Schmitz’s 20-year-old son, Jared, was one of 13 US service members killed by the ISIS-linked suicide-bombing outside the Kabul airport, which also claimed the lives of an estimated 160 or more Afghan civilians.
But Biden spent more time talking about his own son, Beau Biden, who died of brain cancer in 2015, “and that didn’t sit well with me,” Schmitz said.
He added that military leaders spent much more time talking to him than the president, who continued to check his watch multiple times while the bodies of the fallen soldiers were taken off the plane.
“I actually leaned into my son’s mother’s ear and I said ‘I swear to God if he checks his watch one more time…’ and [that] was probably only four times in,” Schmitz recalled.
“I couldn’t look at him anymore after that, considering, especially, the time and why we were there,” he continued. “I found it to be the most disrespectful thing I’d ever seen.”

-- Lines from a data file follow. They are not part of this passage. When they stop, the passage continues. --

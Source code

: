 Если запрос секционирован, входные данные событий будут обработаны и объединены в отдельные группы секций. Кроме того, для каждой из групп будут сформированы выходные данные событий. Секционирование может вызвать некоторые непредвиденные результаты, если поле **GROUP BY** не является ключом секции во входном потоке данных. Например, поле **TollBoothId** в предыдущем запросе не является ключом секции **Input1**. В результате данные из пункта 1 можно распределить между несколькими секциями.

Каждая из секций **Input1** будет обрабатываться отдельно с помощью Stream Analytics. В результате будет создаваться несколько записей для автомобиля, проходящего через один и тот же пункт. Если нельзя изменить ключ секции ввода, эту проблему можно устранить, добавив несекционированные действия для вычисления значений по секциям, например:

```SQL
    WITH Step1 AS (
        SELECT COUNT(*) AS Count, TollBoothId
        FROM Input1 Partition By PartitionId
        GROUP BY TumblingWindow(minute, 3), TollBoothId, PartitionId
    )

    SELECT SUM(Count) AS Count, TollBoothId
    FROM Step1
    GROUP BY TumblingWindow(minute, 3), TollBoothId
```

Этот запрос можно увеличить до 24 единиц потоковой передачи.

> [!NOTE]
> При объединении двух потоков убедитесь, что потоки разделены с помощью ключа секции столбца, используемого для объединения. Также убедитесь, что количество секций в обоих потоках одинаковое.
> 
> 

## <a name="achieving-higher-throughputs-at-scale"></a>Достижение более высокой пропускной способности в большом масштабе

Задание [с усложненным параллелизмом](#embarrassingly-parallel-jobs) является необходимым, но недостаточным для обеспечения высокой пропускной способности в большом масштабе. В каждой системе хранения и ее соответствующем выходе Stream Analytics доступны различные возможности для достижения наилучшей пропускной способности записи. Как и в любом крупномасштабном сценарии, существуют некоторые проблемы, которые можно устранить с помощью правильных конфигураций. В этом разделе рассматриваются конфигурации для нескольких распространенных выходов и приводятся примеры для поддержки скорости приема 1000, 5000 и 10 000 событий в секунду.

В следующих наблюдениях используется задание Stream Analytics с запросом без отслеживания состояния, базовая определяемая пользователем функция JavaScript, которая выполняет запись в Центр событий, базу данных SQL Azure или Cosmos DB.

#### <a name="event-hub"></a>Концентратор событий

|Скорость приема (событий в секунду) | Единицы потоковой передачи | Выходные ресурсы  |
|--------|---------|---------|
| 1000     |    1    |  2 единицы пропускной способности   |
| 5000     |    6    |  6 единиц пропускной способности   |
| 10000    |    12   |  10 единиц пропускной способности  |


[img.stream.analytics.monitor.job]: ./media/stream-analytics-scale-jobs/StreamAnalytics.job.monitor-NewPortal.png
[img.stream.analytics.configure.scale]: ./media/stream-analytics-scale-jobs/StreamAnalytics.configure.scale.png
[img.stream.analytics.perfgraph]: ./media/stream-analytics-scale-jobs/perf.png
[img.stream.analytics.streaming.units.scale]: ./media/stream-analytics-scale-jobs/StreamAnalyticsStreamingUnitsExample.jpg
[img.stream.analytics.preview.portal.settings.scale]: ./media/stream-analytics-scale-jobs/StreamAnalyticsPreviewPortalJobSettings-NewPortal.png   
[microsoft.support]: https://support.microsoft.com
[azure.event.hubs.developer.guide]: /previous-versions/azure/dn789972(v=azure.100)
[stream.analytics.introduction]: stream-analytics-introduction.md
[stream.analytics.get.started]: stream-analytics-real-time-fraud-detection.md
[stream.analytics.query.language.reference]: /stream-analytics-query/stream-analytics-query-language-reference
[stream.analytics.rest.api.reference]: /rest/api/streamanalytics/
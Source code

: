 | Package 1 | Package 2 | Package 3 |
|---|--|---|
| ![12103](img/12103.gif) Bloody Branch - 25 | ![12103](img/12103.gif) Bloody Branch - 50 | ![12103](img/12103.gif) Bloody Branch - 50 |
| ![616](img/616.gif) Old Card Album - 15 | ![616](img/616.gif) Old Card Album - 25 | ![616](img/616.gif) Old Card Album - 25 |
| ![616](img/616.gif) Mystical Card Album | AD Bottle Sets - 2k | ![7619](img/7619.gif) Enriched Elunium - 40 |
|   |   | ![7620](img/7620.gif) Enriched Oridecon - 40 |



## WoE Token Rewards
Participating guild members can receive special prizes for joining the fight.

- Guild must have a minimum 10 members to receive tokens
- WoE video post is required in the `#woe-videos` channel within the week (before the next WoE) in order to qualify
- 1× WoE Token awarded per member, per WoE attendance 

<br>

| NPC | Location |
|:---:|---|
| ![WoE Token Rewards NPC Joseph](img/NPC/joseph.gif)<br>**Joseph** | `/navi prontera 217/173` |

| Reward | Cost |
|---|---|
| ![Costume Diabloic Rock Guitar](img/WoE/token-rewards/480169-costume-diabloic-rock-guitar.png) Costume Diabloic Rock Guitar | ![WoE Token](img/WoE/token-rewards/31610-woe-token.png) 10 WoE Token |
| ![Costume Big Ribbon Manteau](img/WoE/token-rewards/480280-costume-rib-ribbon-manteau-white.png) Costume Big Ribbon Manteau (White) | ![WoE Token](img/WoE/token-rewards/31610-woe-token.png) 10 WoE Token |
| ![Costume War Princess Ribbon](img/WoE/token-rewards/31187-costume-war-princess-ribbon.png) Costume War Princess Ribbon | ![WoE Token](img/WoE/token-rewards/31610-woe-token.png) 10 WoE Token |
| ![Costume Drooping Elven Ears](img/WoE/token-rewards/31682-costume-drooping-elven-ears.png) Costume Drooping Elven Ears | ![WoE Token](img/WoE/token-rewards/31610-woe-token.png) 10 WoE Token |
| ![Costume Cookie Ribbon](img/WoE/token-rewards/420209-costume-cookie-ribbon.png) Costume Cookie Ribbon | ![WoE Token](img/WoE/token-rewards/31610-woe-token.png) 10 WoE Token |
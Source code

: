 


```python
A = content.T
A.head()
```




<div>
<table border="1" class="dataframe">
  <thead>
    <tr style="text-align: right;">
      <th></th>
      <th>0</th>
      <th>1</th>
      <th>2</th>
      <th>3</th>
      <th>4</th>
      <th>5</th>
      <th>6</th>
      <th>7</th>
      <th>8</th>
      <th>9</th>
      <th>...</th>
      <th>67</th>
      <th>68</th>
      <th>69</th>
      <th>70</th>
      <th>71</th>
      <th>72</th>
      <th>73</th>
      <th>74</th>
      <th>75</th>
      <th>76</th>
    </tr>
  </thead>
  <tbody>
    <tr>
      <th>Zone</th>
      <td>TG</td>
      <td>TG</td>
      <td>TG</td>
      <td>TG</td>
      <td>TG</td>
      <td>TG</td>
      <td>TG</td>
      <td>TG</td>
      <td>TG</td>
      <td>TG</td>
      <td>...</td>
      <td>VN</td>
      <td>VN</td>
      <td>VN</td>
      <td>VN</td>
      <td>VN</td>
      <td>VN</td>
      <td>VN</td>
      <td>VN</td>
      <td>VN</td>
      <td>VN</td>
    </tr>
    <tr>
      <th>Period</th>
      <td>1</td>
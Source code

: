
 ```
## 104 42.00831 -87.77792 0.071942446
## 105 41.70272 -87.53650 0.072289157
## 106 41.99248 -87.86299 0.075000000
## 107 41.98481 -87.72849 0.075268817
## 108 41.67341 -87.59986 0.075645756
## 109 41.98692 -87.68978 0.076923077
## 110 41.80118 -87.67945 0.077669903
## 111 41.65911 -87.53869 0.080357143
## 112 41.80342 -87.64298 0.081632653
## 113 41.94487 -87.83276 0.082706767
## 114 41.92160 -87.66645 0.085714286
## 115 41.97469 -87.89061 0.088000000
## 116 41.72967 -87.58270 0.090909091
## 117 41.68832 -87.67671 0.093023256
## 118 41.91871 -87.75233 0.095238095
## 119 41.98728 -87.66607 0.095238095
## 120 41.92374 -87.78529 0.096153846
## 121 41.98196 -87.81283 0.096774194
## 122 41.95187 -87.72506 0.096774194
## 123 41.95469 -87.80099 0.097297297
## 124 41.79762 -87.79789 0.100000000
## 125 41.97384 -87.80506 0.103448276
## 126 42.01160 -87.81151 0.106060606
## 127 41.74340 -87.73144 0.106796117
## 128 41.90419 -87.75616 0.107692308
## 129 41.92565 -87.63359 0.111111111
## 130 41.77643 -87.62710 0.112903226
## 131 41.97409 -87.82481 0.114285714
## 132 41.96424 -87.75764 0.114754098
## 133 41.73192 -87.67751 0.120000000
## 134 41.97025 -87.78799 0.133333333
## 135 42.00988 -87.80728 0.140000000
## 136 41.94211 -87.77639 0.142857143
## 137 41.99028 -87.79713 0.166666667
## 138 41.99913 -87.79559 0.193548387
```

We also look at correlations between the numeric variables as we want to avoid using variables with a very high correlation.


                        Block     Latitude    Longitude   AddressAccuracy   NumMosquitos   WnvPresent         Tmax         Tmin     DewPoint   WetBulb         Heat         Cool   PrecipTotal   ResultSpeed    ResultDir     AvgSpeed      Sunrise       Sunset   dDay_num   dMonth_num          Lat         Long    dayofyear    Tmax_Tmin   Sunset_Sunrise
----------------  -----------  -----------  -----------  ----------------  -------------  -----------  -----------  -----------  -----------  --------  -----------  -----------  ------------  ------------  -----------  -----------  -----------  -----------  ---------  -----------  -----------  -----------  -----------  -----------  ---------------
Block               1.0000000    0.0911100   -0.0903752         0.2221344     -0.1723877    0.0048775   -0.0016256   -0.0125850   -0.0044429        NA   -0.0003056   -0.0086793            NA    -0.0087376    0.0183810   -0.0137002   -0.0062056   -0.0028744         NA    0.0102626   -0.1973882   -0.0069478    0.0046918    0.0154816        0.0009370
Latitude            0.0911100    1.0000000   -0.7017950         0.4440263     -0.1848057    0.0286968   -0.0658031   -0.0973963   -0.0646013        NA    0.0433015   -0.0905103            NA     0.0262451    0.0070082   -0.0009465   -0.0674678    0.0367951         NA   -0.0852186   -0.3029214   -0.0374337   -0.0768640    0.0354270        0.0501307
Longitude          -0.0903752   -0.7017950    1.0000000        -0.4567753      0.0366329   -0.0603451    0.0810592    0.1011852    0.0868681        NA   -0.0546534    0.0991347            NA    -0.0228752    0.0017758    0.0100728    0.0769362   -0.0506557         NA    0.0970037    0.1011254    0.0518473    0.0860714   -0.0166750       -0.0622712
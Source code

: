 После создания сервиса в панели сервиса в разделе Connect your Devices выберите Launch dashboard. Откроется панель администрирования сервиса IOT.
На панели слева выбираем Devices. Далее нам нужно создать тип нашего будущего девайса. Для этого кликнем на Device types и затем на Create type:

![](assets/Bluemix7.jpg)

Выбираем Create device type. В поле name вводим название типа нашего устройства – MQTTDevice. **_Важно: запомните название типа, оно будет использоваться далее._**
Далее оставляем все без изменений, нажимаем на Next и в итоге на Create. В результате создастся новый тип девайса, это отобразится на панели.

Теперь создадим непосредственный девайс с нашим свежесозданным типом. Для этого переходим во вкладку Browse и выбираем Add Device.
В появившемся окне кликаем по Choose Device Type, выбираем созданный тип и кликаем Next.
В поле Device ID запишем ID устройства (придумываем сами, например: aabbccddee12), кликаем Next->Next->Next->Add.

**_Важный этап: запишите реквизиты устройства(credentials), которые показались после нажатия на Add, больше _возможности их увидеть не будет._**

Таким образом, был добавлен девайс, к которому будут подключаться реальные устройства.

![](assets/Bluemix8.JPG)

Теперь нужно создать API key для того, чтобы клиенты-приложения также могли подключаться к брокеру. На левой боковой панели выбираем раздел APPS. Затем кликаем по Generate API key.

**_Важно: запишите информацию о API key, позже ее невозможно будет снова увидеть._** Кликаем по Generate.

Another Gold Star father, Darin Hoover, whose son Taylor Hoover was also killed in the attack, told Hannity that he altogether refused to meet with Biden.
“We said absolutely not,” said Hoover. “We didn’t want to deal with him. We didn’t want him anywhere near us. We as a family decided that that was the way it was going to be.”
In a separate media appearance, Kathy McCollum, the mother of 20-year-old Rylee McCollum, called into a radio show Sunday to slam Biden.
She noted that her son was looking forward to returning home to witness the birth of his child.
“Twenty years and 6 months old, getting ready to go home from freaking Jordan to be home with his wife to watch the birth of his son, and that feckless, dementia-ridden piece of crap just sent my son to die,” she said.
As of Monday, two online crowd-funding campaigns had raised more than $600,000 for Rylee McCollum’s widow and son.